The Federal Reserve Bank of New York is halting its sales of mortgage bonds acquired in the rescue of American International Group Inc. (AIG) after coming under criticism that auctions were damaging credit markets.
“Given prevailing market conditions” for residential mortgage-backed securities, “we do not anticipate any sales of bonds in the near term or until such time as the New York Fed deems it will achieve value for the public,” Jack Gutt, a New York Fed spokesman, said in an e-mail.
The New York Fed began unloading the bonds piecemeal after rejecting a $15.7 billion bid from New York-based AIG for the entire pool in March. As traders blamed declines in debt from high-yield bonds to subprime-mortgage securities on the sales, the bank slowed their pace. Its last auction ended June 9.
“On the surface, this is a positive because these sales will not weigh down the market,” Jason Weiner, a money manager who helps oversee $18.6 billion in fixed-income assets at M&I Investment Management Corp. in Milwaukee, said in an e-mail. “Longer term it will loom over the market until it clears.”
Barclays Capital analysts led by Ajay Rajadhyaksha wrote in a June 10 report that at current prices the portfolio of assets would probably fetch $15 billion “at most,” less than the offer from AIG.
“What I would speculate happened is that the Federal Reserve thought the deal they were going to get in the public market was going to be a lot better than what they were going to get from AIG, and it turned out that was not the case,” Paul Newsome, an analyst with Sandler O’Neill Partners LP, said in an interview.
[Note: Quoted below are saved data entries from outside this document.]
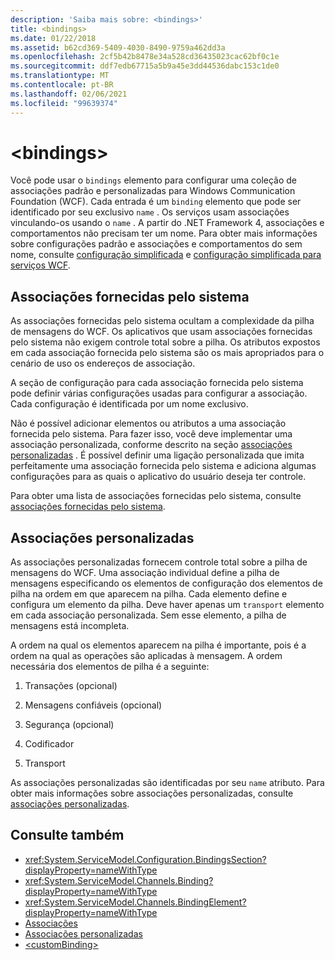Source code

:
```yaml
---
description: 'Saiba mais sobre: <bindings>'
title: <bindings>
ms.date: 01/22/2018
ms.assetid: b62cd369-5409-4030-8490-9759a462dd3a
ms.openlocfilehash: 2cf5b42b8478e34a528cd36435023cac62bf0c1e
ms.sourcegitcommit: ddf7edb67715a5b9a45e3dd44536dabc153c1de0
ms.translationtype: MT
ms.contentlocale: pt-BR
ms.lasthandoff: 02/06/2021
ms.locfileid: "99639374"
---
```

# \<bindings>

Você pode usar o `bindings` elemento para configurar uma coleção de associações padrão e personalizadas para Windows Communication Foundation (WCF). Cada entrada é um `binding` elemento que pode ser identificado por seu exclusivo `name` . Os serviços usam associações vinculando-os usando o `name` . A partir do .NET Framework 4, associações e comportamentos não precisam ter um nome. Para obter mais informações sobre configurações padrão e associações e comportamentos do sem nome, consulte [configuração simplificada](../../../wcf/simplified-configuration.md) e [configuração simplificada para serviços WCF](../../../wcf/samples/simplified-configuration-for-wcf-services.md).

## <a name="system-provided-bindings"></a>Associações fornecidas pelo sistema

As associações fornecidas pelo sistema ocultam a complexidade da pilha de mensagens do WCF. Os aplicativos que usam associações fornecidas pelo sistema não exigem controle total sobre a pilha. Os atributos expostos em cada associação fornecida pelo sistema são os mais apropriados para o cenário de uso os endereços de associação.

A seção de configuração para cada associação fornecida pelo sistema pode definir várias configurações usadas para configurar a associação. Cada configuração é identificada por um nome exclusivo.

Não é possível adicionar elementos ou atributos a uma associação fornecida pelo sistema. Para fazer isso, você deve implementar uma associação personalizada, conforme descrito na seção [associações personalizadas](#custom-bindings) . É possível definir uma ligação personalizada que imita perfeitamente uma associação fornecida pelo sistema e adiciona algumas configurações para as quais o aplicativo do usuário deseja ter controle.  

Para obter uma lista de associações fornecidas pelo sistema, consulte [associações fornecidas pelo sistema](../../../wcf/system-provided-bindings.md).

## <a name="custom-bindings"></a>Associações personalizadas

As associações personalizadas fornecem controle total sobre a pilha de mensagens do WCF. Uma associação individual define a pilha de mensagens especificando os elementos de configuração dos elementos de pilha na ordem em que aparecem na pilha. Cada elemento define e configura um elemento da pilha. Deve haver apenas um `transport` elemento em cada associação personalizada. Sem esse elemento, a pilha de mensagens está incompleta.

A ordem na qual os elementos aparecem na pilha é importante, pois é a ordem na qual as operações são aplicadas à mensagem. A ordem necessária dos elementos de pilha é a seguinte:  

1. Transações (opcional)  

2. Mensagens confiáveis (opcional)  

3. Segurança (opcional)  

4. Codificador  

5. Transport  

 As associações personalizadas são identificadas por seu `name` atributo. Para obter mais informações sobre associações personalizadas, consulte [associações personalizadas](../../../wcf/extending/custom-bindings.md).

## <a name="see-also"></a>Consulte também

- <xref:System.ServiceModel.Configuration.BindingsSection?displayProperty=nameWithType>
- <xref:System.ServiceModel.Channels.Binding?displayProperty=nameWithType>
- <xref:System.ServiceModel.Channels.BindingElement?displayProperty=nameWithType>
- [Associações](../../../wcf/bindings.md)
- [Associações personalizadas](../../../wcf/extending/custom-bindings.md)
- [\<customBinding>](custombinding.md)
Mark Herr, a spokesman for New York-based AIG, declined to comment.
The New York Fed has sold $10 billion in face value of mortgage securities assumed in the AIG bailout and held by a vehicle called Maiden Lane II, leaving it with about $21 billion to be auctioned, according to Barclays Capital data.
The New York Fed may choose to resume the auctions at a later point, though “there will be no fixed timeframe for the sales,” Gutt said in the e-mail.
The cost to protect corporate bonds from default, which earlier today dropped as optimism grew that Greece would avoid default, extended declines after the Fed statement.
The Markit CDX North America Investment Grade Index, which investors use to hedge against losses on corporate debt or to speculate on creditworthiness, decreased 4 basis points to a mid-price of 90.9 basis points as of 5:45 p.m. in New York, according to index administrator Markit Group Ltd.
The benchmark gauge, which falls as investor confidence improves and rises as it deteriorates, has dropped from 101 basis points on June 24, the highest level since Oct. 4.
Credit-default swaps indexes used by dealers, hedge funds and other investors to protect against losses on subprime housing debt and commercial mortgages also recovered this week.
One Markit ABX index tied to subprime mortgage bonds that were rated AAA when issued in 2006 has climbed 12 percent after dropping more than 18 percent the previous 11 weeks. The index rose to 40.25 today from 35.9 on June 24, prices from London- based Markit show. A similar index tied to junior AAA ranked commercial-mortgage bonds created in 2007, known as the Markit CMBX, has climbed to 69.3 from an almost nine-month low of 63.7 on June 27.
Prices on these indexes rise as investor confidence improves, reflecting a decline in the cost of protecting against losses.